This is such a significant breakthrough in how analog signals are produced, I feel like you should own one as part of your journey. You may stay there, but even if you don’t, having the DS optical cartridge experience will recalibrate your level of expectation. Should you be a music lover with multiple turntables or tonearms, the DS is a must have for your collection. Those of you with six figure analog front ends, owe it to yourself to hear the top DS cart/equalizer combinations.
The optical-analog systemis so good, it was so easy to keep comparing it to other carts in the $5k – $10k range and being slightly disappointed, then coming back to my senses and realizing just what a miracle this is for the price asked.
A new benchmark
It would be easy to call the DS Audio E1 optical cartridge and equalizer a benchmark at the $3k price point. I think that it’s easily a benchmark at twice, maybe even three times that price. If that doesn’t qualify for one of our Exceptional Value Awards, I don’t know what does.
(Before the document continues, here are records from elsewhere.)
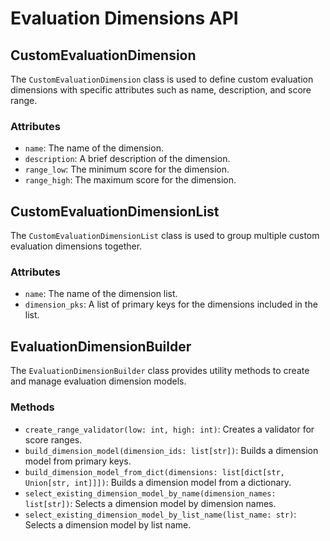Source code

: # Evaluation Dimensions API

## CustomEvaluationDimension

The `CustomEvaluationDimension` class is used to define custom evaluation dimensions with specific attributes such as name, description, and score range.

### Attributes
- `name`: The name of the dimension.
- `description`: A brief description of the dimension.
- `range_low`: The minimum score for the dimension.
- `range_high`: The maximum score for the dimension.

## CustomEvaluationDimensionList

The `CustomEvaluationDimensionList` class is used to group multiple custom evaluation dimensions together.

### Attributes
- `name`: The name of the dimension list.
- `dimension_pks`: A list of primary keys for the dimensions included in the list.

## EvaluationDimensionBuilder

The `EvaluationDimensionBuilder` class provides utility methods to create and manage evaluation dimension models.

### Methods
- `create_range_validator(low: int, high: int)`: Creates a validator for score ranges.
- `build_dimension_model(dimension_ids: list[str])`: Builds a dimension model from primary keys.
- `build_dimension_model_from_dict(dimensions: list[dict[str, Union[str, int]]])`: Builds a dimension model from a dictionary.
- `select_existing_dimension_model_by_name(dimension_names: list[str])`: Selects a dimension model by dimension names.
- `select_existing_dimension_model_by_list_name(list_name: str)`: Selects a dimension model by list name.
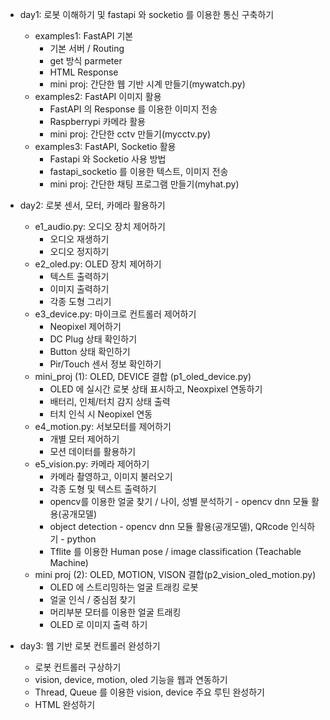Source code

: - day1: 로봇 이해하기 및 fastapi 와 socketio 를 이용한 통신 구축하기
  + examples1: FastAPI 기본
    - 기본 서버 / Routing
    - get 방식 parmeter 
    - HTML Response
    - mini proj: 간단한 웹 기반 시계 만들기(mywatch.py)
  + examples2: FastAPI 이미지 활용
    - FastAPI 의 Response 를 이용한 이미지 전송
    - Raspberrypi 카메라 활용
    - mini proj: 간단한 cctv 만들기(mycctv.py)
  + examples3: FastAPI, Socketio 활용
    - Fastapi 와 Socketio 사용 방법
    - fastapi_socketio 를 이용한 텍스트, 이미지 전송
    - mini proj: 간단한 채팅 프로그램 만들기(myhat.py)

- day2: 로봇 센서, 모터, 카메라 활용하기
  + e1_audio.py: 오디오 장치 제어하기
    - 오디오 재생하기
    - 오디오 정지하기
  + e2_oled.py: OLED 장치 제어하기
    - 텍스트 출력하기
    - 이미지 출력하기
    - 각종 도형 그리기
  + e3_device.py: 마이크로 컨트롤러 제어하기
    - Neopixel 제어하기
    - DC Plug 상태 확인하기
    - Button 상태 확인하기
    - Pir/Touch 센서 정보 확인하기
  + mini_proj (1): OLED, DEVICE 결합 (p1_oled_device.py)
    - OLED 에 실시간 로봇 상태 표시하고, Neoxpixel 연동하기
    - 배터리, 인체/터치 감지 상태 출력
    - 터치 인식 시 Neopixel 연동
  + e4_motion.py: 서보모터를 제어하기
    - 개별 모터 제어하기
    - 모션 데이터를 활용하기
  + e5_vision.py: 카메라 제어하기
    - 카메라 촬영하고, 이미지 불러오기
    - 각종 도형 및 텍스트 출력하기
    - opencv를 이용한 얼굴 찾기 / 나이, 성별 분석하기 - opencv dnn 모듈 활용(공개모델)
    - object detection - opencv dnn 모듈 활용(공개모델), QRcode 인식하기 - python
    - Tflite 를 이용한 Human pose / image classification (Teachable Machine)
  + mini proj (2): OLED, MOTION, VISON 결합(p2_vision_oled_motion.py)
    - OLED 에 스트리밍하는 얼굴 트래킹 로봇
    - 얼굴 인식 / 중심점 찾기 
    - 머리부분 모터를 이용한 얼굴 트래킹
    - OLED 로 이미지 출력 하기

- day3: 웹 기반 로봇 컨트롤러 완성하기
  + 로봇 컨트롤러 구상하기
  + vision, device, motion, oled 기능을 웹과 연동하기
  + Thread, Queue 를 이용한 vision, device 주요 루틴 완성하기
  + HTML 완성하기
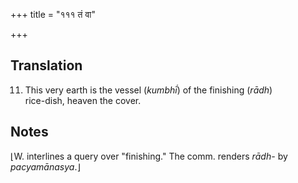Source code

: +++
title = "१११ तं वा"

+++
## Translation
11. This very earth is the vessel (*kumbhī́*) of the finishing (*rādh*)  
rice-dish, heaven the cover.

## Notes
⌊W. interlines a query over "finishing." The comm. renders *rādh-* by  
*pacyamānasya*.⌋
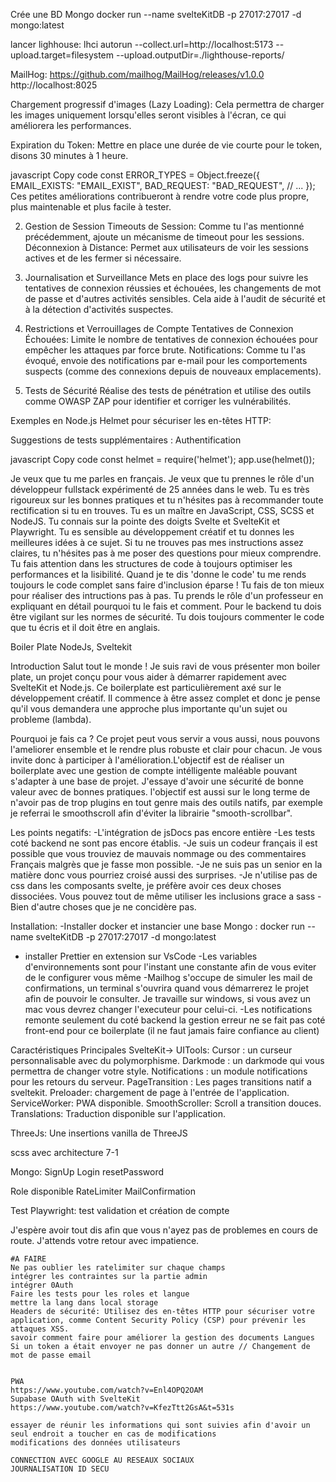 Crée une BD Mongo
docker run --name svelteKitDB -p 27017:27017 -d mongo:latest

lancer lighhouse: 
lhci autorun --collect.url=http://localhost:5173 --upload.target=filesystem --upload.outputDir=./lighthouse-reports/


MailHog:
https://github.com/mailhog/MailHog/releases/v1.0.0
http://localhost:8025



Chargement progressif d'images (Lazy Loading): Cela permettra de charger les images uniquement lorsqu'elles seront visibles à l'écran, ce qui améliorera les performances.

Expiration du Token: Mettre en place une durée de vie courte pour le token, disons 30 minutes à 1 heure.

javascript
Copy code
const ERROR_TYPES = Object.freeze({
  EMAIL_EXISTS: "EMAIL_EXIST",
  BAD_REQUEST: "BAD_REQUEST",
  // ...
});
Ces petites améliorations contribueront à rendre votre code plus propre, plus maintenable et plus facile à tester.



2. Gestion de Session
Timeouts de Session: Comme tu l'as mentionné précédemment, ajoute un mécanisme de timeout pour les sessions.
Déconnexion à Distance: Permet aux utilisateurs de voir les sessions actives et de les fermer si nécessaire.

4. Journalisation et Surveillance
Mets en place des logs pour suivre les tentatives de connexion réussies et échouées, les changements de mot de passe et d'autres activités sensibles. Cela aide à l'audit de sécurité et à la détection d'activités suspectes.

5. Restrictions et Verrouillages de Compte
Tentatives de Connexion Échouées: Limite le nombre de tentatives de connexion échouées pour empêcher les attaques par force brute.
Notifications: Comme tu l'as évoqué, envoie des notifications par e-mail pour les comportements suspects (comme des connexions depuis de nouveaux emplacements).

6. Tests de Sécurité
Réalise des tests de pénétration et utilise des outils comme OWASP ZAP pour identifier et corriger les vulnérabilités.



Exemples en Node.js
Helmet pour sécuriser les en-têtes HTTP:


Suggestions de tests supplémentaires :
Authentification

javascript
Copy code
const helmet = require('helmet');
app.use(helmet());



Je veux que tu me parles en français. Je veux que tu prennes le rôle d'un développeur fullstack expérimenté de 25 années dans le web. Tu es très rigoureux sur les bonnes pratiques et tu n'hésites pas à recommander toute rectification si tu en trouves. Tu es un maître en JavaScript, CSS, SCSS et NodeJS. Tu connais sur la pointe des doigts Svelte et SvelteKit et Playwright. Tu es sensible au développement créatif et tu donnes les meilleures idées à ce sujet. Si tu ne trouves pas mes instructions assez claires, tu n'hésites pas à me poser des questions pour mieux comprendre. Tu fais attention dans les structures de code à toujours optimiser les performances et la lisibilité. Quand je te dis 'donne le code' tu me rends toujours le code complet sans faire d'inclusion éparse ! Tu fais de ton mieux pour réaliser des intructions pas à pas. Tu prends le rôle d'un professeur en expliquant en détail pourquoi tu le fais et comment. Pour le backend tu dois être vigilant sur les normes de sécurité. Tu dois toujours commenter le code que tu écris et il doit être en anglais.



Boiler Plate NodeJs, Sveltekit

Introduction
Salut tout le monde ! Je suis ravi de vous présenter mon boiler plate, un projet conçu pour vous aider à démarrer rapidement avec SvelteKit et Node.js. Ce boilerplate est particulièrement axé sur le développement créatif. Il commence à être assez complet et donc je pense qu'il vous demandera une approche plus importante qu'un sujet ou probleme (lambda).

Pourquoi je fais ca ?
Ce projet peut vous servir a vous aussi, nous pouvons l'ameliorer ensemble et le rendre plus robuste et clair pour chacun.
Je vous invite donc à participer à l'amélioration.L'objectif est de réaliser un boilerplate avec une gestion de compte intélligente maléable pouvant s'adapter à une base de projet. J'essaye d'avoir une sécurité de bonne valeur avec de bonnes pratiques.
l'objectif est aussi sur le long terme de n'avoir pas de trop plugins en tout genre mais des outils natifs, par exemple je referrai le smoothscroll afin d'éviter la librairie "smooth-scrollbar".

Les points negatifs: 
-L'intégration de jsDocs pas encore entière
-Les tests coté backend ne sont pas encore établis.
-Je suis un codeur français il est possible que vous trouviez de mauvais nommage ou des commentaires Français malgrès que je fasse mon possible.
-Je ne suis pas un senior en la matière donc vous pourriez croisé aussi des surprises.
-Je n'utilise pas de css dans les composants svelte, je préfère avoir ces deux choses dissociées. Vous pouvez tout de même utiliser les inclusions grace a sass
-Bien d'autre choses que je ne concidère pas.

Installation:
-Installer docker et instancier une base Mongo  : docker run --name svelteKitDB -p 27017:27017 -d mongo:latest
- installer Prettier en extension sur VsCode
-Les variables d'environnements sont pour l'instant une constante afin de vous eviter de le configurer vous même
-Mailhog s'occupe de simuler les mail de confirmations, un terminal s'ouvrira quand vous démarrerez le projet afin de pouvoir le consulter. Je travaille sur windows, si vous avez un mac vous devrez changer l'executeur pour celui-ci.
-Les notifications remonte seulement du coté backend la gestion erreur ne se fait pas coté front-end pour ce boilerplate (il ne faut jamais faire confiance au client)

Caractéristiques Principales
SvelteKit-> UITools: 
Cursor : un curseur personnalisable avec du polymorphisme.
Darkmode : un darkmode qui vous permettra de changer votre style.
Notifications : un module notifications pour les retours du serveur.
PageTransition : Les pages transitions natif a sveltekit.
Preloader: chargement de page à l'entrée de l'application.
ServiceWorker: PWA disponible.
SmoothScroller: Scroll a transition douces.
Translations: Traduction disponible sur l'application.

ThreeJs: Une insertions vanilla de ThreeJS

scss avec architecture 7-1

Mongo:
SignUp
Login
resetPassword

Role disponible
RateLimiter
MailConfirmation

Test Playwright:
test validation et création de compte

J'espère avoir tout dis afin que vous n'ayez pas de problemes en cours de route.
J'attends votre retour avec impatience.




    #A FAIRE
    Ne pas oublier les ratelimiter sur chaque champs
    intégrer les contraintes sur la partie admin
    intégrer 0Auth
    Faire les tests pour les roles et langue
    mettre la lang dans local storage
    Headers de sécurité: Utilisez des en-têtes HTTP pour sécuriser votre application, comme Content Security Policy (CSP) pour prévenir les attaques XSS.
    savoir comment faire pour améliorer la gestion des documents Langues
    Si un token a était envoyer ne pas donner un autre // Changement de mot de passe email


    PWA
    https://www.youtube.com/watch?v=Enl4OPQ2OAM
    Supabase OAuth with SvelteKit
    https://www.youtube.com/watch?v=KfezTtt2GsA&t=531s

    essayer de réunir les informations qui sont suivies afin d'avoir un seul endroit a toucher en cas de modifications
    modifications des données utilisateurs
    
    CONNECTION AVEC GOOGLE AU RESEAUX SOCIAUX
    JOURNALISATION ID SECU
I haven’t had this much fun with a cartridge in a very long time.
The DS Audio E1 Optical Cartridge/equalizer system
$2,750
Turntable Artisan Fidelity Garrard 300 w/Audio Creative Groovemaster II Arm
Preamplifier Pass XS Pre
Amplifier Nagra Classic
Speakers Focal Stella Utopia EM
Cable Cardas Clear Beyond and Tellurium Q Black Diamond
Power PS Audio P20 (front end)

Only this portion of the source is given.